Has anyone seen Lasersabers new motor runs on 1000uf cap

[conradelektro]

Hi Conrad,
.........

You may wish to use a 10 kOhm emitter resistor: just connect the emitter of the pnp to one leg of a 10 kOm and the other leg of this resistor would go to the battery positive. And also use a 10 kOhm between the gate and source instead of the 100 kOhm so that the voltage gain of the pnp stage would be 1 (10/10).  Now omit the 10 kOhm in series with the 100 nF and maybe use a 100 kOhm potmeter instead of the other 100 kOhm resistor between the base of the pnp and battery positive, to have some means for further controlling (reducing) the AC gain.

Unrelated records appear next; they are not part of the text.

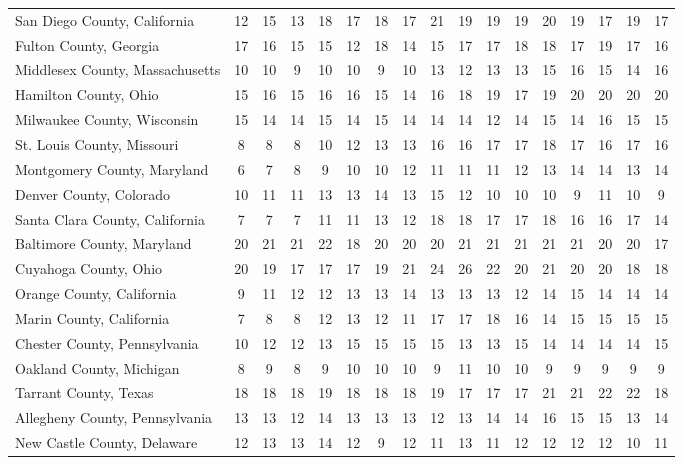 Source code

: \begin{landscape}
\begin{longtable}{lcccccccccccccccc}
	San Diego County, California & 12 & 15 & 13 & 18 & 17 & 18 & 17 & 21 & 19 & 19 & 19 & 20 & 19 & 17 & 19 & 17 \\
	Fulton County, Georgia & 17 & 16 & 15 & 15 & 12 & 18 & 14 & 15 & 17 & 17 & 18 & 18 & 17 & 19 & 17 & 16 \\
	Middlesex County, Massachusetts & 10 & 10 & 9 & 10 & 10 & 9 & 10 & 13 & 12 & 13 & 13 & 15 & 16 & 15 & 14 & 16 \\
	Hamilton County, Ohio & 15 & 16 & 15 & 16 & 16 & 15 & 14 & 16 & 18 & 19 & 17 & 19 & 20 & 20 & 20 & 20 \\
	Milwaukee County, Wisconsin & 15 & 14 & 14 & 15 & 14 & 15 & 14 & 14 & 14 & 12 & 14 & 15 & 14 & 16 & 15 & 15 \\
	St. Louis County, Missouri & 8 & 8 & 8 & 10 & 12 & 13 & 13 & 16 & 16 & 17 & 17 & 18 & 17 & 16 & 17 & 16 \\
	Montgomery County, Maryland & 6 & 7 & 8 & 9 & 10 & 10 & 12 & 11 & 11 & 11 & 12 & 13 & 14 & 14 & 13 & 14 \\
	Denver County, Colorado & 10 & 11 & 11 & 13 & 13 & 14 & 13 & 15 & 12 & 10 & 10 & 10 & 9 & 11 & 10 & 9 \\
	Santa Clara County, California & 7 & 7 & 7 & 11 & 11 & 13 & 12 & 18 & 18 & 17 & 17 & 18 & 16 & 16 & 17 & 14 \\
	Baltimore County, Maryland & 20 & 21 & 21 & 22 & 18 & 20 & 20 & 20 & 21 & 21 & 21 & 21 & 21 & 20 & 20 & 17 \\
	Cuyahoga County, Ohio & 20 & 19 & 17 & 17 & 17 & 19 & 21 & 24 & 26 & 22 & 20 & 21 & 20 & 20 & 18 & 18 \\
	Orange County, California & 9 & 11 & 12 & 12 & 13 & 13 & 14 & 13 & 13 & 13 & 12 & 14 & 15 & 14 & 14 & 14 \\
	Marin County, California & 7 & 8 & 8 & 12 & 13 & 12 & 11 & 17 & 17 & 18 & 16 & 14 & 15 & 15 & 15 & 15 \\
	Chester County, Pennsylvania & 10 & 12 & 12 & 13 & 15 & 15 & 15 & 15 & 13 & 13 & 15 & 14 & 14 & 14 & 14 & 15 \\
	Oakland County, Michigan & 8 & 9 & 8 & 9 & 10 & 10 & 10 & 9 & 11 & 10 & 10 & 9 & 9 & 9 & 9 & 9 \\
	Tarrant County, Texas & 18 & 18 & 18 & 19 & 18 & 18 & 18 & 19 & 17 & 17 & 17 & 21 & 21 & 22 & 22 & 18 \\
	Allegheny County, Pennsylvania & 13 & 13 & 12 & 14 & 13 & 13 & 13 & 12 & 13 & 14 & 14 & 16 & 15 & 15 & 13 & 14 \\
	New Castle County, Delaware & 12 & 13 & 13 & 14 & 12 & 9 & 12 & 11 & 13 & 11 & 12 & 12 & 12 & 12 & 10 & 11 \\

\end{longtable}
\end{landscape}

To answer your question why the series 10 kOhm is needed: it influences the AC (and the DC) gain of the circuit (its role is similar to an op-amp amplifier circuit whose output is fedback by a resistor, say R2, to its input and there is a series resistor, say R1,  at its input to receive the input drive, so that the ratio of the two resistors, R2/R1 defines the gain of the amplifier stage).

Also, when you increase supply voltage, the voltage gain normally also increases, this explains why oscillation returns above a certain input voltage level where loop gain can become just enough aagain to cause self oscillations.

........

rgds, Gyula

Progress, I am talking about an improvement of this circuit (PNP and MOSFET pulse motor drive circuit without sensor):
http://www.overunity.com/13523/has-anyone-seen-lasersabers-new-motor-runs-on-1000uf-cap/msg365075/#msg365075

@Gyula; you gave exactly the right advice.

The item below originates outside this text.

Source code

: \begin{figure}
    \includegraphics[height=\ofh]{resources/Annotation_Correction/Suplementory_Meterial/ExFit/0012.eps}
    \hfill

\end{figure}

I am referring to the attached circuit:

R4 (between emitter of 2N3906 and positive rail) seems to stop self-oscillation. 1 K is a good value, 10 K is too high (changing R3 does not help).

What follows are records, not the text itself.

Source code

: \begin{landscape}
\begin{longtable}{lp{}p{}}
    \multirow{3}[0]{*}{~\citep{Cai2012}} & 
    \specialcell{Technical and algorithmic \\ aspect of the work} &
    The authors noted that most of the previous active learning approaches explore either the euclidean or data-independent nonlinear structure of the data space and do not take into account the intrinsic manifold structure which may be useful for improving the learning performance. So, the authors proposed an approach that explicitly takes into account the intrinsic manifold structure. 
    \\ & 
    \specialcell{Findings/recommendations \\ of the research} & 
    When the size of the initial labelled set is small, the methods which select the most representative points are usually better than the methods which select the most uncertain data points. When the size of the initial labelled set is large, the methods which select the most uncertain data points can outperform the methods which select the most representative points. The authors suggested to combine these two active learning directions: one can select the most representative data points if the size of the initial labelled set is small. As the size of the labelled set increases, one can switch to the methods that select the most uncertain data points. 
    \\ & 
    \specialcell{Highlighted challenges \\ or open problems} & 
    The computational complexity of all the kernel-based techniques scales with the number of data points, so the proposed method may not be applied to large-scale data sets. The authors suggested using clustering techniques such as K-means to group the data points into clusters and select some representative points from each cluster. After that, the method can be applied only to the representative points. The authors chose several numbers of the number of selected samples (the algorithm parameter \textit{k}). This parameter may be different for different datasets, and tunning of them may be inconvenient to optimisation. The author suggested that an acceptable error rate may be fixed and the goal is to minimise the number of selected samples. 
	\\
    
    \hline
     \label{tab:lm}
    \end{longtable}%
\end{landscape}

R2 (between capacitor C1 and base of 2N3906) is very critical, needs to be 20 K, but should be higher for more than 10 V supply Voltage.

R1 and R3 (pull up / pull down resistors) seem to be good at 100 K, changing them has only decremental effects.


The following seems to be the right procedure to come up with a reliable and efficient circuit:

1) roughly define the supply Voltage (e.g. 7 V to 10 V, or 12 V to 15 V)

2) adjust R2 from 20 K to 200 K to find best efficiency

3) adjust R4 around 1 K (probably not necessary, 1 K will do the job of stopping self oscillation)

Will do further tests, but the critical components for a "PNP and MOSFET pulse motor drive circuit without sensor" are identified (R4 = 1 K, R2 from 20 K to 200 K depending on supply Voltage).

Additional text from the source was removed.